START Information
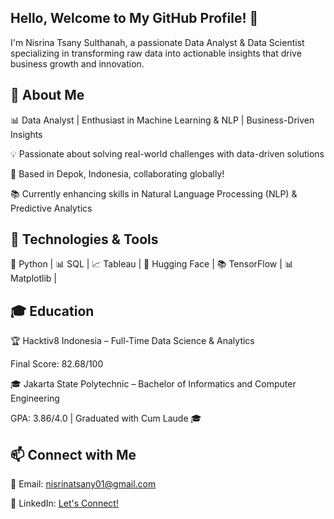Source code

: ## Hello, Welcome to My GitHub Profile! 👋
I'm Nisrina Tsany Sulthanah, a passionate Data Analyst & Data Scientist specializing in transforming raw data into actionable insights that drive business growth and innovation.


## 🚀 About Me
📊 Data Analyst | Enthusiast in Machine Learning & NLP | Business-Driven Insights

💡 Passionate about solving real-world challenges with data-driven solutions

📍 Based in Depok, Indonesia, collaborating globally!

📚 Currently enhancing skills in Natural Language Processing (NLP) & Predictive Analytics

## 🔧 Technologies & Tools
🐍 Python | 📊 SQL | 📈 Tableau | 🤖 Hugging Face | 📚 TensorFlow | 📊 Matplotlib |


## 🎓 Education
🏆 Hacktiv8 Indonesia – Full-Time Data Science & Analytics

Final Score: 82.68/100

🎓 Jakarta State Polytechnic – Bachelor of Informatics and Computer Engineering

GPA: 3.86/4.0 | Graduated with Cum Laude 🎓

## 📫 Connect with Me
📝 Email: nisrinatsany01@gmail.com

💼 LinkedIn: [Let's Connect!](https://www.linkedin.com/in/nisrinatsanys)
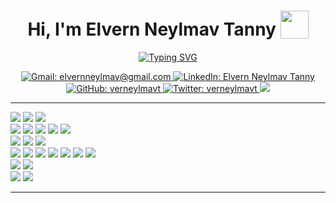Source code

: <!--  -->
<h1 align="center">
    <b>Hi, I'm Elvern Neylmav Tanny </b>
    <img src="https://media.giphy.com/media/NfKnZceHRpkn2ziaNk/giphy.gif" width="45" style="vertical-align: -5px;">
</h1>
<!--  -->



<!--  -->
<p align="center">
    <a href="https://git.io/typing-svg"><img src="https://readme-typing-svg.demolab.com?font=Source+Code+Pro&weight=500&size=25&pause=1000&color=7bd4f1&center=true&vCenter=true&width=600&height=100&lines=Computer+Science+Student;Aspired+Back+End+Developer;Artificial+Intelligence+Enthusiast;Lifelong+Learner" alt="Typing SVG" />
    </a>
</p>
<!--  -->



<!--  -->
<p align="center">
    <!-- 
    <a href="https://verneylmavt.github.io/" target="blank">
        <img src="https://img.shields.io/badge/PERSONAL_WEBSITE-1D1B1F?style=for-the-badge&logo=medium&logoColor=white" alt="Personal Website: https://verneylmavt.github.io/" />
    </a>
    -->
    <a href="mailto:elvernneylmav@gmail.com" target="_blank">
        <img src="https://img.shields.io/badge/GMAIL-EA4335?style=for-the-badge&logo=gmail&logoColor=white" alt="Gmail: elvernneylmav@gmail.com"/>
    </a>
    <a href="https://www.linkedin.com/in/elvern-neylmav-t/" target="_blank">
        <img src="https://img.shields.io/badge/LINKEDIN-0A66C2?style=for-the-badge&logo=linkedin&logoColor=white" alt="LinkedIn: Elvern Neylmav Tanny"/>
    </a>
    <a href="https://github.com/verneylmavt" target="_blank">
        <img src="https://img.shields.io/badge/GITHUB-27005D?style=for-the-badge&logo=github&logoColor=white" alt="GitHub: verneylmavt"  />
    </a> 
    <a href="https://x.com/verneylmavt" target="_blank">
        <img src="https://img.shields.io/badge/TWITTER-000000?style=for-the-badge&logo=x&logoColor=white" alt="Twitter: verneylmavt" />
    </a>
    </a> 
    <a href="https://verneylogyt.streamlit.app/" target="_blank">
        <img src="https://img.shields.io/badge/ML MODELS COLLECTION-FF4B4B?style=for-the-badge&logo=streamlit&logoColor=white" />
    </a> 
</p>
<!--  -->
<hr>



<!--
- 🔭 I’m currently working on Personal Website

- 🌱 I’m currently learning Front-End Web Development

- 👯 I’m looking to collaborate on [<TO BE FILLED>](example.com)

- 🤝 I’m looking for help with [<TO BE FILLED>](example.com)

- 👨‍💻 All of my projects are available at [example.com](example.com)

- 💬 Ask me about **<TO BE FILLED>**

- 📫 How to reach me **elvernneylmav@gmail.com**

- 📄 Know about my experiences [example.com](example.com)

- ⚡ Fun fact **<TO BE FILLED>**
-->



<!--
<h3 align="left">Connect with me:</h3>
<p align="left">
<a href="https://twitter.com/verneylmavt" target="blank"><img align="center" src="https://raw.githubusercontent.com/rahuldkjain/github-profile-readme-generator/master/src/images/icons/Social/twitter.svg" alt="verneylmavt" height="30" width="40" /></a>
<a href="https://linkedin.com/in/elvern-neylmav-t" target="blank"><img align="center" src="https://raw.githubusercontent.com/rahuldkjain/github-profile-readme-generator/master/src/images/icons/Social/linked-in-alt.svg" alt="elvern-neylmav-t" height="30" width="40" /></a>
</p>
-->



<!--  -->
<!--
<h2 align="left">
    Languages & Tools
</h2>
-->
<!--  -->

<!--
<p align="left"> <a href="https://www.gnu.org/software/bash/" target="_blank" rel="noreferrer"> <img src="https://www.vectorlogo.zone/logos/gnu_bash/gnu_bash-icon.svg" alt="bash" width="40" height="40"/> </a> <a href="https://getbootstrap.com" target="_blank" rel="noreferrer"> <img src="https://raw.githubusercontent.com/devicons/devicon/master/icons/bootstrap/bootstrap-plain-wordmark.svg" alt="bootstrap" width="40" height="40"/> </a> <a href="https://www.cprogramming.com/" target="_blank" rel="noreferrer"> <img src="https://raw.githubusercontent.com/devicons/devicon/master/icons/c/c-original.svg" alt="c" width="40" height="40"/> </a> <a href="https://www.w3schools.com/css/" target="_blank" rel="noreferrer"> <img src="https://raw.githubusercontent.com/devicons/devicon/master/icons/css3/css3-original-wordmark.svg" alt="css3" width="40" height="40"/> </a> <a href="https://expressjs.com" target="_blank" rel="noreferrer"> <img src="https://raw.githubusercontent.com/devicons/devicon/master/icons/express/express-original-wordmark.svg" alt="express" width="40" height="40"/> </a> <a href="https://www.figma.com/" target="_blank" rel="noreferrer"> <img src="https://www.vectorlogo.zone/logos/figma/figma-icon.svg" alt="figma" width="40" height="40"/> </a> <a href="https://firebase.google.com/" target="_blank" rel="noreferrer"> <img src="https://www.vectorlogo.zone/logos/firebase/firebase-icon.svg" alt="firebase" width="40" height="40"/> </a> <a href="https://git-scm.com/" target="_blank" rel="noreferrer"> <img src="https://www.vectorlogo.zone/logos/git-scm/git-scm-icon.svg" alt="git" width="40" height="40"/> </a> <a href="https://www.w3.org/html/" target="_blank" rel="noreferrer"> <img src="https://raw.githubusercontent.com/devicons/devicon/master/icons/html5/html5-original-wordmark.svg" alt="html5" width="40" height="40"/> </a> <a href="https://ifttt.com/" target="_blank" rel="noreferrer"> <img src="https://www.vectorlogo.zone/logos/ifttt/ifttt-ar21.svg" alt="ifttt" width="40" height="40"/> </a> <a href="https://www.java.com" target="_blank" rel="noreferrer"> <img src="https://raw.githubusercontent.com/devicons/devicon/master/icons/java/java-original.svg" alt="java" width="40" height="40"/> </a> <a href="https://developer.mozilla.org/en-US/docs/Web/JavaScript" target="_blank" rel="noreferrer"> <img src="https://raw.githubusercontent.com/devicons/devicon/master/icons/javascript/javascript-original.svg" alt="javascript" width="40" height="40"/> </a> <a href="https://www.linux.org/" target="_blank" rel="noreferrer"> <img src="https://raw.githubusercontent.com/devicons/devicon/master/icons/linux/linux-original.svg" alt="linux" width="40" height="40"/> </a> <a href="https://www.mongodb.com/" target="_blank" rel="noreferrer"> <img src="https://raw.githubusercontent.com/devicons/devicon/master/icons/mongodb/mongodb-original-wordmark.svg" alt="mongodb" width="40" height="40"/> </a> <a href="https://www.mysql.com/" target="_blank" rel="noreferrer"> <img src="https://raw.githubusercontent.com/devicons/devicon/master/icons/mysql/mysql-original-wordmark.svg" alt="mysql" width="40" height="40"/> </a> <a href="https://nodejs.org" target="_blank" rel="noreferrer"> <img src="https://raw.githubusercontent.com/devicons/devicon/master/icons/nodejs/nodejs-original-wordmark.svg" alt="nodejs" width="40" height="40"/> </a> <a href="https://pandas.pydata.org/" target="_blank" rel="noreferrer"> <img src="https://raw.githubusercontent.com/devicons/devicon/2ae2a900d2f041da66e950e4d48052658d850630/icons/pandas/pandas-original.svg" alt="pandas" width="40" height="40"/> </a> <a href="https://www.python.org" target="_blank" rel="noreferrer"> <img src="https://raw.githubusercontent.com/devicons/devicon/master/icons/python/python-original.svg" alt="python" width="40" height="40"/> </a> <a href="https://pytorch.org/" target="_blank" rel="noreferrer"> <img src="https://www.vectorlogo.zone/logos/pytorch/pytorch-icon.svg" alt="pytorch" width="40" height="40"/> </a> <a href="https://reactjs.org/" target="_blank" rel="noreferrer"> <img src="https://raw.githubusercontent.com/devicons/devicon/master/icons/react/react-original-wordmark.svg" alt="react" width="40" height="40"/> </a> <a href="https://scikit-learn.org/" target="_blank" rel="noreferrer"> <img src="https://upload.wikimedia.org/wikipedia/commons/0/05/Scikit_learn_logo_small.svg" alt="scikit_learn" width="40" height="40"/> </a> <a href="https://seaborn.pydata.org/" target="_blank" rel="noreferrer"> <img src="https://seaborn.pydata.org/_images/logo-mark-lightbg.svg" alt="seaborn" width="40" height="40"/> </a> <a href="https://svelte.dev" target="_blank" rel="noreferrer"> <img src="https://upload.wikimedia.org/wikipedia/commons/1/1b/Svelte_Logo.svg" alt="svelte" width="40" height="40"/> </a> <a href="https://tailwindcss.com/" target="_blank" rel="noreferrer"> <img src="https://www.vectorlogo.zone/logos/tailwindcss/tailwindcss-icon.svg" alt="tailwind" width="40" height="40"/> </a> <a href="https://www.typescriptlang.org/" target="_blank" rel="noreferrer"> <img src="https://raw.githubusercontent.com/devicons/devicon/master/icons/typescript/typescript-original.svg" alt="typescript" width="40" height="40"/> </a> </p>
-->

<!--  -->
<p align="left">
    <img src="https://img.shields.io/badge/PYTHON-5168bd?style=for-the-badge&logo=python&logoColor=white"/>
    <img src="https://img.shields.io/badge/FLASK-8fd0d9?style=for-the-badge&logo=flask&logoColor=black"/>
    <img src="https://img.shields.io/badge/DJANGO-092E20?style=for-the-badge&logo=django&logoColor=white"/>
<!--     <img src="https://img.shields.io/badge/C-659bd3?style=for-the-badge&logo=c&logoColor=white"/> -->
    <br>
    <img src="https://img.shields.io/badge/NUMPY-013243?style=for-the-badge&logo=numpy&logoColor=white"/>
    <img src="https://img.shields.io/badge/PANDAS-150458?style=for-the-badge&logo=pandas&logoColor=white"/>
    <img src="https://img.shields.io/badge/MATPLOTLIB-e8ddab?style=for-the-badge&logo=matternet&logoColor=black"/>
<!--     <img src="https://img.shields.io/badge/SEABORN-7eb1bd?style=for-the-badge&logo=circle&logoColor=white"/> -->
    <img src="https://img.shields.io/badge/SCIKITLEARN-F7931E?style=for-the-badge&logo=scikitlearn&logoColor=white"/>
    <img src="https://img.shields.io/badge/XGBOOST-EE4C2C?style=for-the-badge&logo=boosty&logoColor=white"/>
    <br>
    <img src="https://img.shields.io/badge/PYTORCH-df2027?style=for-the-badge&logo=pytorch&logoColor=white"/>
    <img src="https://img.shields.io/badge/SPACY-09A3D5?style=for-the-badge&logo=spacy&logoColor=white"/>
<!--     <img src="https://img.shields.io/badge/GENSIM-7a9aef?style=for-the-badge&logo=circleci&logoColor=white"/> -->
    <img src="https://img.shields.io/badge/TRANSFORMERS-FFD21E?style=for-the-badge&logo=huggingface&logoColor=black"/>
<!--     <img src="https://img.shields.io/badge/OPTUNA-293e78?style=for-the-badge&logo=spinrilla&logoColor=white"/> -->
    <br>
<!--     <img src="https://img.shields.io/badge/FIGMA-a358ff?style=for-the-badge&logo=figma&logoColor=white"/> -->
    <img src="https://img.shields.io/badge/HTML-dd4b25?style=for-the-badge&logo=html5&logoColor=white"/>
    <img src="https://img.shields.io/badge/CSS-214ce5?style=for-the-badge&logo=css3&logoColor=white"/>
    <!-- <img src="https://img.shields.io/badge/TAILWIND-06B6D4?style=for-the-badge&logo=tailwindcss&logoColor=white"/> -->
    <img src="https://img.shields.io/badge/JAVASCRIPT-fcb040?style=for-the-badge&logo=javascript&logoColor=black"/>
    <img src="https://img.shields.io/badge/TYPESCRIPT-3178C6?style=for-the-badge&logo=typescript&logoColor=white"/>
<!--     <img src="https://img.shields.io/badge/BOOTSTRAP-7952B3?style=for-the-badge&logo=bootstrap&logoColor=white"/> -->
    <img src="https://img.shields.io/badge/SVELTE-FF3E00?style=for-the-badge&logo=svelte&logoColor=white"/>
    <img src="https://img.shields.io/badge/REACT-7bd4f1?style=for-the-badge&logo=react&logoColor=black"/>
    <img src="https://img.shields.io/badge/NODE.JS-339933?style=for-the-badge&logo=nodedotjs&logoColor=white"/>
    <!-- <img src="https://img.shields.io/badge/FIREBASE-f68304?style=for-the-badge&logo=firebase&logoColor=white"/> -->
<!--     <br>
    <img src="https://img.shields.io/badge/JAVA-ed2025?style=for-the-badge&logo=coffeescript&logoColor=white"/>
    <img src="https://img.shields.io/badge/SPRING-6DB33F?style=for-the-badge&logo=spring&logoColor=white"/> -->
    <br>
    <img src="https://img.shields.io/badge/MYSQL-4479A1?style=for-the-badge&logo=mysql&logoColor=white"/>
    <img src="https://img.shields.io/badge/MONGODB-47A248?style=for-the-badge&logo=mongodb&logoColor=white"/>
    <br>
    <img src="https://img.shields.io/badge/GIT-f03c2e?style=for-the-badge&logo=git&logoColor=white"/>
    <img src="https://img.shields.io/badge/BASH-232c34?style=for-the-badge&logo=gnubash&logoColor=white"/>
</p>
<!--  -->



<!--  -->
<!-- <h2 align="left">
    Projects
</h2> -->
<!--  -->

<!--
<p>
    <img align="center" src="https://github-readme-stats.vercel.app/api/top-langs?username=verneylmavt&show_icons=true&locale=en&layout=compact" alt="verneylmavt" />
</p>
<p>&nbsp;
    <img align="center" src="https://github-readme-stats.vercel.app/api?username=verneylmavt&show_icons=true&locale=en" alt="verneylmavt" />
</p>
-->

<!--  -->
<!-- [![(10.020) Data Driven World & (10.022) Modelling Uncertainty - 2D Project](https://github-readme-stats.vercel.app/api/pin/?username=verneylmavt&repo=regression-food_security-py&border_color=7bd4f1&bg_color=0D1117&title_color=bddfff&text_color=8B949E&icon_color=38a0ff)](https://github.com/verneylmavt/regression-food_security-py) -->
<!-- [![(50.002) Computation Structures - 1D Project](https://github-readme-stats.vercel.app/api/pin/?username=50002-computation-structures&repo=5Heads&border_color=457BFF&bg_color=0D1117&title_color=C9D1D9&text_color=8B949E&icon_color=457BFF)](https://github.com/verneylmavt/regression-food_security-py) -->
<!-- [![(50.001) Introduction to Information Systems & Programming - 1D Project](https://github-readme-stats.vercel.app/api/pin/?username=nigelpoh&repo=Digital-Trail-App&border_color=7bd4f1&bg_color=0D1117&title_color=bddfff&text_color=8B949E&icon_color=38a0ff)](https://github.com/nigelpoh/Digital-Trail-App) -->
<!-- [![(50.003) Elements of Software Construction - 1D Project](https://github-readme-stats.vercel.app/api/pin/?username=DeProfessorA&repo=construct-software-wow&border_color=7bd4f1&bg_color=0D1117&title_color=bddfff&text_color=8B949E&icon_color=38a0ff)](https://github.com/DeProfessorA/construct-software-wow) -->
<!-- [![(50.007) Machine Learning - 1D Project](https://github-readme-stats.vercel.app/api/pin/?username=verneylmavt&repo=hmm-text_analysis-py&border_color=7bd4f1&bg_color=0D1117&title_color=bddfff&text_color=8B949E&icon_color=38a0ff)](https://github.com/verneylmavt/hmm-text_analysis-py) -->
<!--  -->
<hr>


<!--  -->
<!--
<p align="center">
  <a href="https://github.com/verneylmavt">
    <img src="https://github-readme-streak-stats.herokuapp.com/?user=verneylmavt&theme=prussian&border=7bd4f1&background=0D1117"/>
  </a>
</p>

<p align="center">
  <a href="https://github.com/verneylmavt">
    <img src="https://github-profile-summary-cards.vercel.app/api/cards/profile-details?username=verneylmavt&theme=prussian&border=7F3FBF"/>
  </a>
</p>
-->
<!--  -->


<!--
<h1 align="center">
    <b>Happy Coding! </b>
    <img src="https://media.giphy.com/media/Y03L5F8T2j6eSy6xrP/giphy.gif" width="45" style="vertical-align: -5px;">
</h1>
-->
END Information
## Task to complete
Quote only what lies between the first line of the records and the line containing "## 🚀 About Me", please, including both lines and excluding images.

## Answer box
Source code

: ## Hello, Welcome to My GitHub Profile! 👋
I'm Nisrina Tsany Sulthanah, a passionate Data Analyst & Data Scientist specializing in transforming raw data into actionable insights that drive business growth and innovation.


## 🚀 About Me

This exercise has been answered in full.